Employers making other contributions to defined contribution plans, such as a 401(k) plan, also can choose between
two vesting schedules. For those contributions made since 2007, they can choose between the graduated and cliff
vesting schedules. For contributions made prior to 2007, they can choose between schedules.
You may lose some of the employer-provided benefits you have earned if you leave your job before you have worked
long enough to be vested. However, once vested, you have the right to receive the vested portion of your benefits even
if you leave your job before retirement. But even though you have the right to certain benefits, your defined
contribution plan account value could decrease after you leave your job as a result of investment performance.
Note: If you leave your company and return, you may be able to count your earlier period of employment towards the
years of service needed for vesting in the employer-provided benefits. Unless your break in service with the company
was 5 years or a time equal to the length of your pre-break employment, whichever is greater, you likely can count that
time prior to your break. Because these rules are very specific, you should read your plan document carefully if you are
contemplating a short-term break from your employer, and then discuss it with your plan administrator. If you left
employment prior to January 1, 1985, different rules apply. For more information, contact the Department of Labor
toll free at 1-866-444-3272.
For Reserve and National Guard units called to active duty, the Uniformed Services Employment and Reemployment
Rights Act (USERRA) requires that the period of military duty be counted as covered service with the employer for
eligibility, vesting, and benefit accrual purposes. Returning service members are treated as if they had been
continuously employed regardless of the type of retirement plan the employer has adopted. However, a person who is
reemployed is entitled to accrued benefits resulting from employee contributions only to the extent that he or she
actually makes the contributions to the plan.

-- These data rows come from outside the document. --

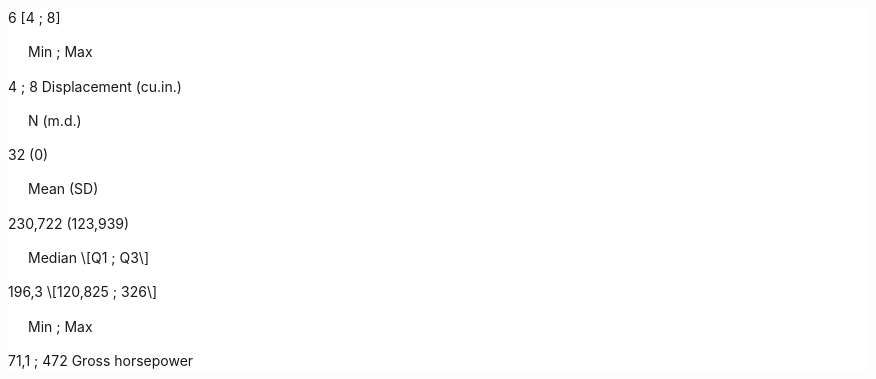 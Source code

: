 6 \[4 ; 8\]
</td>
</tr>
<tr>
<td style="text-align:left;border:none; padding: 0px 0px;">
<p style="text-indent:20px;">
Min ; Max
</p>
</td>
<td style="text-align:left;text-align:right;border:none; padding: 0px 0px;">
4 ; 8
</td>
</tr>
<tr>
<td style="text-align:left;font-weight: bold;border:none; padding: 0px 0px;">
Displacement (cu.in.)
</td>
<td style="text-align:left;text-align:right;font-weight: bold;border:none; padding: 0px 0px;">
</td>
</tr>
<tr>
<td style="text-align:left;border:none; padding: 0px 0px;">
<p style="text-indent:20px;">
N (m.d.)
</p>
</td>
<td style="text-align:left;text-align:right;border:none; padding: 0px 0px;">
32 (0)
</td>
</tr>
<tr>
<td style="text-align:left;border:none; padding: 0px 0px;">
<p style="text-indent:20px;">
Mean (SD)
</p>
</td>
<td style="text-align:left;text-align:right;border:none; padding: 0px 0px;">
230,722 (123,939)
</td>
</tr>
<tr>
<td style="text-align:left;border:none; padding: 0px 0px;">
<p style="text-indent:20px;">
Median \[Q1 ; Q3\]
</p>
</td>
<td style="text-align:left;text-align:right;border:none; padding: 0px 0px;">
196,3 \[120,825 ; 326\]
</td>
</tr>
<tr>
<td style="text-align:left;border:none; padding: 0px 0px;">
<p style="text-indent:20px;">
Min ; Max
</p>
</td>
<td style="text-align:left;text-align:right;border:none; padding: 0px 0px;">
71,1 ; 472
</td>
</tr>
<tr>
<td style="text-align:left;font-weight: bold;border:none; padding: 0px 0px;">
Gross horsepower
</td>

Information Provided By the Retirement Plan
Each retirement plan is required to have a formal, written plan document that details how it operates and its
requirements. As noted previously, there is also a booklet that describes the key plan rules, called the Summary Plan
Description (SPD), which should be much easier to read and understand. The SPD also should include a summary of
any material changes to the plan or to the information required to be in the SPD. In many cases, you can start with the
SPD and then look at the plan document if you still have questions.

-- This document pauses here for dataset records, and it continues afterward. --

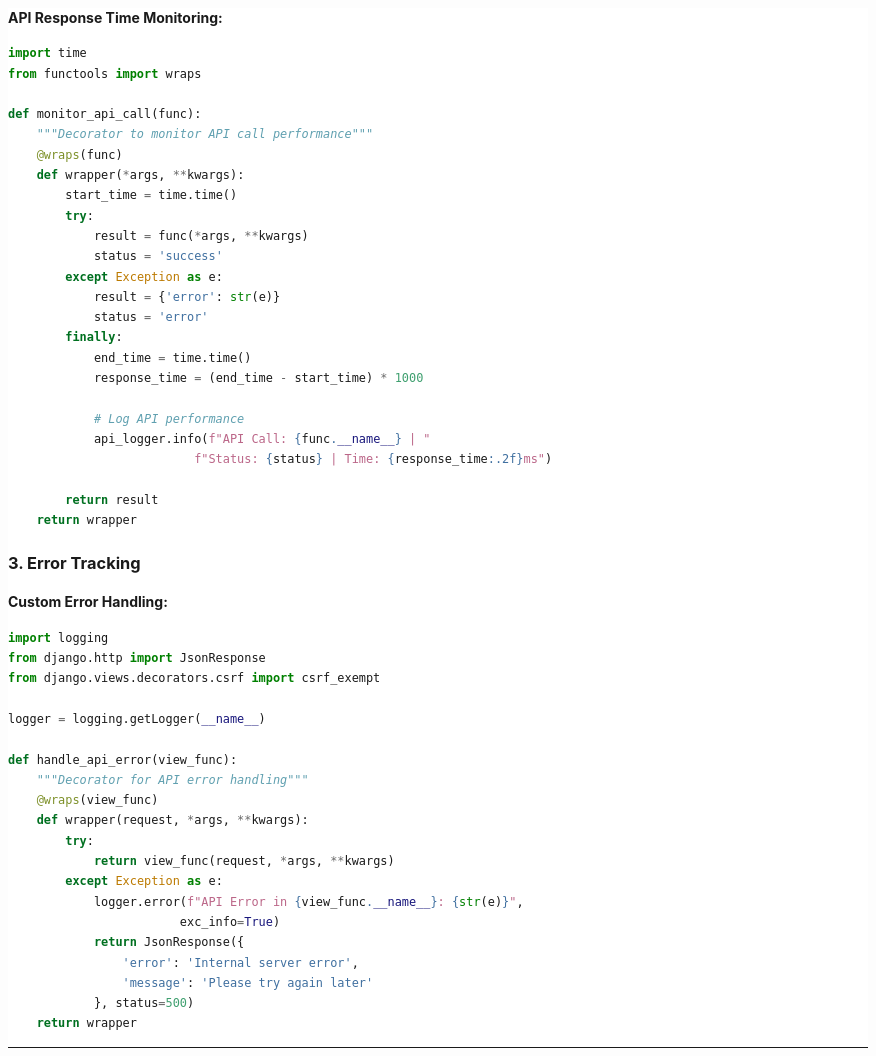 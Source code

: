 **API Response Time Monitoring:**
```python
import time
from functools import wraps

def monitor_api_call(func):
    """Decorator to monitor API call performance"""
    @wraps(func)
    def wrapper(*args, **kwargs):
        start_time = time.time()
        try:
            result = func(*args, **kwargs)
            status = 'success'
        except Exception as e:
            result = {'error': str(e)}
            status = 'error'
        finally:
            end_time = time.time()
            response_time = (end_time - start_time) * 1000
            
            # Log API performance
            api_logger.info(f"API Call: {func.__name__} | "
                          f"Status: {status} | Time: {response_time:.2f}ms")
        
        return result
    return wrapper
```

### 3. **Error Tracking**

**Custom Error Handling:**
```python
import logging
from django.http import JsonResponse
from django.views.decorators.csrf import csrf_exempt

logger = logging.getLogger(__name__)

def handle_api_error(view_func):
    """Decorator for API error handling"""
    @wraps(view_func)
    def wrapper(request, *args, **kwargs):
        try:
            return view_func(request, *args, **kwargs)
        except Exception as e:
            logger.error(f"API Error in {view_func.__name__}: {str(e)}", 
                        exc_info=True)
            return JsonResponse({
                'error': 'Internal server error',
                'message': 'Please try again later'
            }, status=500)
    return wrapper
```

---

In addition, plans must provide you with a number of notices.
For example, defined contribution plans, such as 401(k) plans, generally are required to provide advance notice to
employees when a "blackout period" occurs. A blackout period is when a participant's right to direct investments, take
loans, or obtain distributions is suspended for a period of at least three consecutive business days. Blackout periods can
often occur when plans change recordkeepers or investment options.

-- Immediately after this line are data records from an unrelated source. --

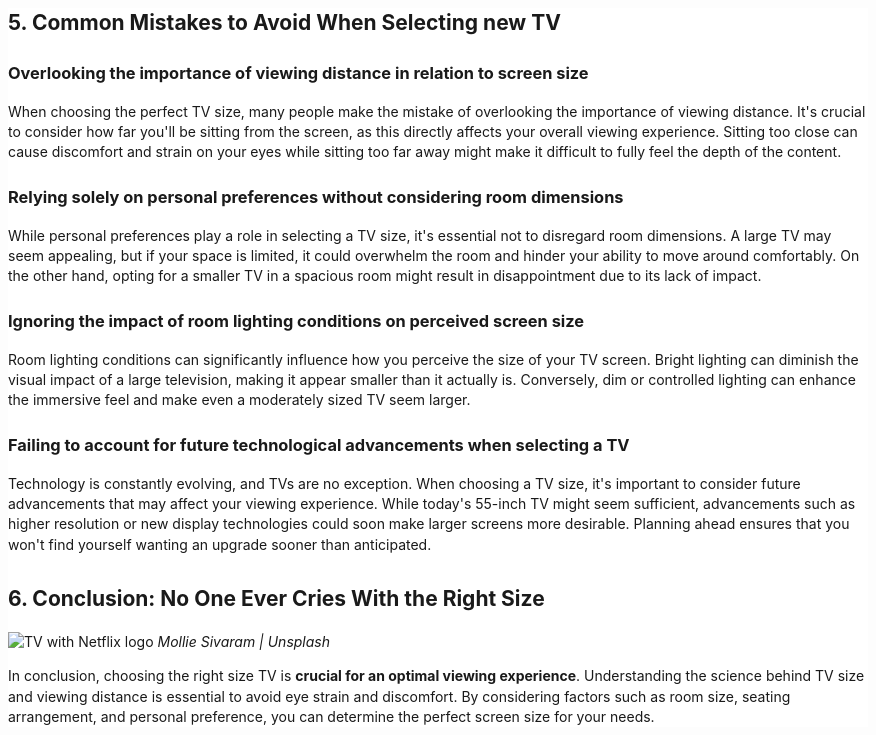 ## 5. Common Mistakes to Avoid When Selecting new TV

### Overlooking the importance of viewing distance in relation to screen size

When choosing the perfect TV size, many people make the mistake of
overlooking the importance of viewing distance. It's crucial to
consider how far you'll be sitting from the screen, as this directly
affects your overall viewing experience. Sitting too close can cause
discomfort and strain on your eyes while sitting too far away might
make it difficult to fully feel the depth of the content.

### Relying solely on personal preferences without considering room dimensions

While personal preferences play a role in selecting a TV size, it's
essential not to disregard room dimensions. A large TV may seem
appealing, but if your space is limited, it could overwhelm the room and
hinder your ability to move around comfortably. On the other hand,
opting for a smaller TV in a spacious room might result in
disappointment due to its lack of impact.

### Ignoring the impact of room lighting conditions on perceived screen size

Room lighting conditions can significantly influence how you perceive
the size of your TV screen. Bright lighting can diminish the visual
impact of a large television, making it appear smaller than it actually
is. Conversely, dim or controlled lighting can enhance the immersive
feel and make even a moderately sized TV seem larger.

### Failing to account for future technological advancements when selecting a TV

Technology is constantly evolving, and TVs are no exception. When
choosing a TV size, it's important to consider future advancements that
may affect your viewing experience. While today's 55-inch TV might seem
sufficient, advancements such as higher resolution or new display
technologies could soon make larger screens more desirable. Planning
ahead ensures that you won't find yourself wanting an upgrade sooner
than anticipated.

## 6. Conclusion: No One Ever Cries With the Right Size

![TV with Netflix logo](/images/posts/tv-size-guide/tv_with_netflix_logo.jpg)
_Mollie Sivaram | Unsplash_

In conclusion, choosing the right size TV is **crucial for an optimal
viewing experience**. Understanding the science behind TV size and viewing
distance is essential to avoid eye strain and discomfort. By considering
factors such as room size, seating arrangement, and personal preference,
you can determine the perfect screen size for your needs.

Some plan information, such as the Summary Plan Description, must be provided to you automatically and without
charge at the time periods indicated below. You may request a Summary Plan Description at other times, but your
employer might charge you a copying fee. You must ask the plan if you want other information, such as a copy of the
written plan document or the plan's Form 5500 annual financial report, and you may have to pay a copying fee. Many
employers provide benefit information on a Website.